There’s no case whatsoever that either player is actually better than Pujols or Beltran. Howard is hitting .294 BA/.382 OBA/.628 SLG in a bandbox, with bad though not awful first base defense; Beltran is hitting .286/.389./631 in Shea with Gold Glove-caliber center field defense, his usual, historically excellent baserunning, and a long list of walk-off hits of varying sorts to match Howard’s developing (and warranted) reputation for clutch hitting.When a fat, slow first baseman doesn’t even have a better hitting line than an all-around center fielder, though, no cavets are needed. And his case against Pujols is just as clear: Pujols plays the same position at Gold Glove level, is hitting .323/.424/.665, and has a fair reputation himself for late-inning heroics. When you’re clearly inferior to another player at your own position, you’re not the MVP.

Cabrera, despite his excellent .339/.428/.588 line, is clearly the least of the four players. The reason is simple: Pujols and Beltran are excellent defenders, Howard is passable, and Cabrera is an absolute atrocity at third base. The best in-season defensive numbers I’m aware of, Chris Dial’s (available at baseballthinkfactory.org, and often plugged here because his defensive research is incredibly impressive) paint Cabrera as a murderous butcher, and anyone who’s seen him play will think they’re being too kind. He has no range, no attention span, and has been known to make multiple avoidable errors in an inning. He’s a great player because of his bat, but it’s only by some nebulous criteria involving a sub-.500 team’s involvement in the wild card race that he can elbow his way into the argument here.

That leaves us back where we started, with Pujols and Beltran.You can massage the numbers however you want, but they always come out backing up common sense — their edges in various areas cancel each other out, leaving you with two players of equal value.
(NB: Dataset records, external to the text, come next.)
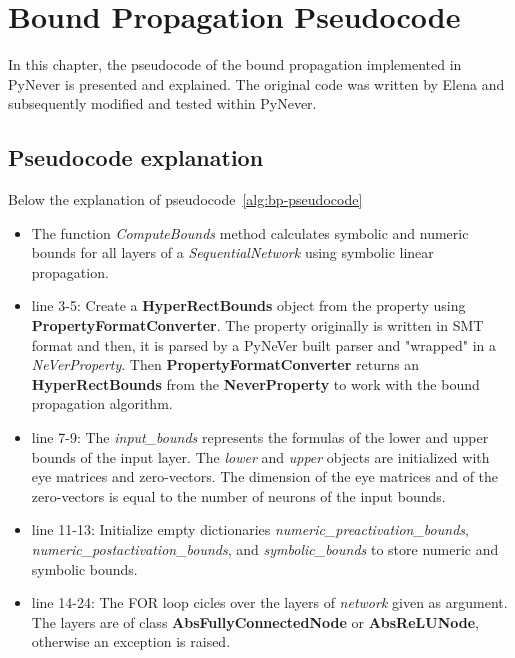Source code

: \section{Bound Propagation Pseudocode}
In this chapter, the pseudocode of the bound propagation implemented in PyNever is presented and explained. The original code was written by Elena and subsequently modified and tested within PyNever.

\subsection{Pseudocode explanation}
Below the explanation of pseudocode~\ref{alg:bp-pseudocode}
\begin{itemize}
	\item The function \textit{ComputeBounds} method calculates symbolic and numeric bounds for all layers of a \textit{SequentialNetwork} using symbolic linear propagation.
	\item line 3-5:  Create a \textbf{HyperRectBounds} object from the property using \textbf{PropertyFormatConverter}. The property originally is written in SMT format and then, 
	it is parsed by a PyNeVer built parser and "wrapped" in a \textit{NeVerProperty}. 
	Then \textbf{PropertyFormatConverter} returns an \textbf{HyperRectBounds} from the \textbf{NeverProperty} to work with the bound propagation algorithm.
	\item line 7-9: The \textit{input\_bounds} represents the formulas of the lower and upper bounds of the input layer. The \textit{lower} and \textit{upper} objects are initialized with eye matrices and zero-vectors. The dimension of the eye matrices and of the zero-vectors is equal to the number of neurons of the input bounds.
	\item line 11-13: Initialize empty dictionaries \textit{numeric\_preactivation\_bounds}, \textit{numeric\_postactivation\_bounds}, and \textit{symbolic\_bounds} to store numeric and symbolic bounds.
	\item line 14-24: The FOR loop cicles over the layers of \textit{network} given as argument. 
	The layers are of class \textbf{AbsFullyConnectedNode} or \textbf{AbsReLUNode}, otherwise an exception is raised.

\end{itemize}
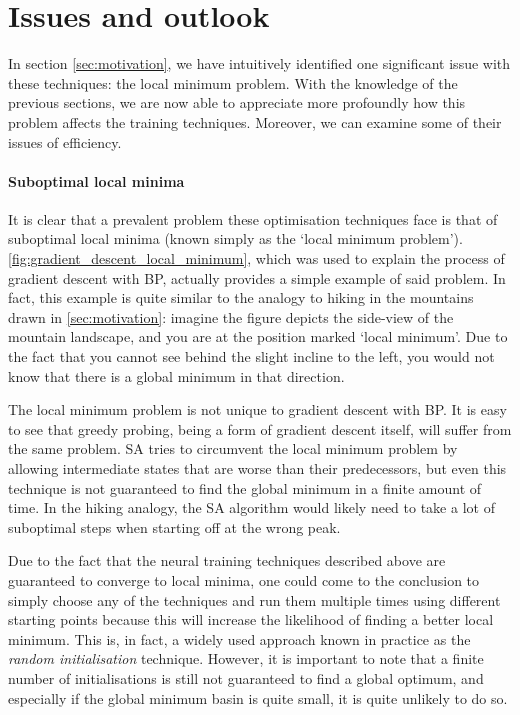 \section{Issues and outlook}
\label{sec:neural_training_issues}
In section \ref{sec:motivation}, we have intuitively identified one significant issue with these techniques: the local minimum problem.
With the knowledge of the previous sections, we are now able to appreciate more profoundly how this problem affects the training techniques.
Moreover, we can examine some of their issues of efficiency.

\paragraph{Suboptimal local minima}
It is clear that a prevalent problem these optimisation techniques face is that of suboptimal local minima (known simply as the `local minimum problem').
\ref{fig:gradient_descent_local_minimum}, which was used to explain the process of gradient descent with BP, actually provides a simple example of said problem.
In fact, this example is quite similar to the analogy to hiking in the mountains drawn in \ref{sec:motivation}: imagine the figure depicts the side-view of the mountain landscape, and you are at the position marked `local minimum'.
Due to the fact that you cannot see behind the slight incline to the left, you would not know that there is a global minimum in that direction.

The local minimum problem is not unique to gradient descent with BP.
It is easy to see that greedy probing, being a form of gradient descent itself, will suffer from the same problem.
SA tries to circumvent the local minimum problem by allowing intermediate states that are worse than their predecessors, but even this technique is not guaranteed to find the global minimum in a finite amount of time.
In the hiking analogy, the SA algorithm would likely need to take a lot of suboptimal steps when starting off at the wrong peak.

Due to the fact that the neural training techniques described above are guaranteed to converge to local minima, one could come to the conclusion to simply choose any of the techniques and run them multiple times using different starting points because this will increase the likelihood of finding a better local minimum.
This is, in fact, a widely used approach known in practice as the \textit{random initialisation} technique.
However, it is important to note that a finite number of initialisations is still not guaranteed to find a global optimum, and especially if the global minimum basin is quite small, it is quite unlikely to do so.


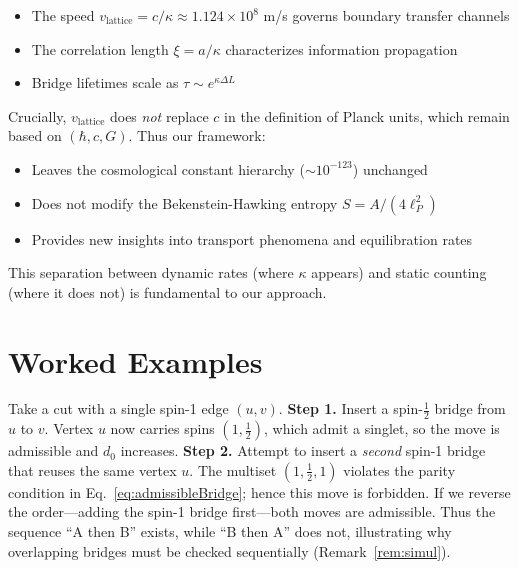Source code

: \documentclass[11pt]{article}
\begin{document}
\begin{itemize}
  \item The speed $v_{\text{lattice}} = c/\kappa \approx 1.124 \times 10^8$ m/s governs boundary transfer channels
  \item The correlation length $\xi = a/\kappa$ characterizes information propagation
  \item Bridge lifetimes scale as $\tau \sim e^{\kappa\Delta L}$
\end{itemize}

Crucially, $v_{\text{lattice}}$ does \emph{not} replace $c$ in the definition of Planck units, which remain based on $(\hbar, c, G)$. Thus our framework:
\begin{itemize}
  \item Leaves the cosmological constant hierarchy ($\sim 10^{-123}$) unchanged
  \item Does not modify the Bekenstein-Hawking entropy $S = A/(4\ell_P^2)$
  \item Provides new insights into transport phenomena and equilibration rates
\end{itemize}

This separation between dynamic rates (where $\kappa$ appears) and static counting (where it does not) is fundamental to our approach.


\section{Worked Examples}

\begin{example}\label{ex:overlap}
  Take a cut with a single spin-1 edge $(u,v)$.
  \textbf{Step 1.} Insert a spin-$\tfrac12$ bridge from $u$ to $v$.
  Vertex $u$ now carries spins $(1,\tfrac12)$, which admit a singlet, so the move is admissible and $d_0$ increases.
  \textbf{Step 2.} Attempt to insert a \emph{second} spin-1 bridge that reuses the same vertex $u$.
  The multiset $(1,\tfrac12,1)$ violates the parity condition in Eq.~\eqref{eq:admissibleBridge}; hence this move is forbidden.
  If we reverse the order—adding the spin-1 bridge first—both moves are admissible.
  Thus the sequence “A then B” exists, while “B then A” does not, illustrating why overlapping bridges must be checked sequentially (Remark~\ref{rem:simul}).

\end{example}
\end{document}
You can point to Beltran’s .347 road batting average and his top notch play in the outfield despite the carousels on either side of him as advantages for him; you can point to Pujols’ immense desire in playing through injury and otherwordly clutch performance as advantages for him. To this point in the season, they’re equals.

Are they really, though? Leaving the numbers aside, is there anyone who, given the choice between players of equal value, wouldn’t take the one who plays a position at which it’s more difficult to find top talent? And why, in such a case, shouldn’t the fact that the Mets are much better than the Cardinals work in Beltran’s favor? After all, no one would pretend that statistics capture all of a player’s value, and whatever value of Beltran’s isn’t captured in the numbers is surely to be found in that gaudy team winning percentage.

In all, it’s as close as we’ve thought, and if I were betting I’d say Howard hits 60 home runs for an 80-win team and wins it. If nothing else, though, the matter should be inspiring some disproportionately angry arguments. Go forth, drink, and take up Howard’s cause; it’s a fine dog days tradition.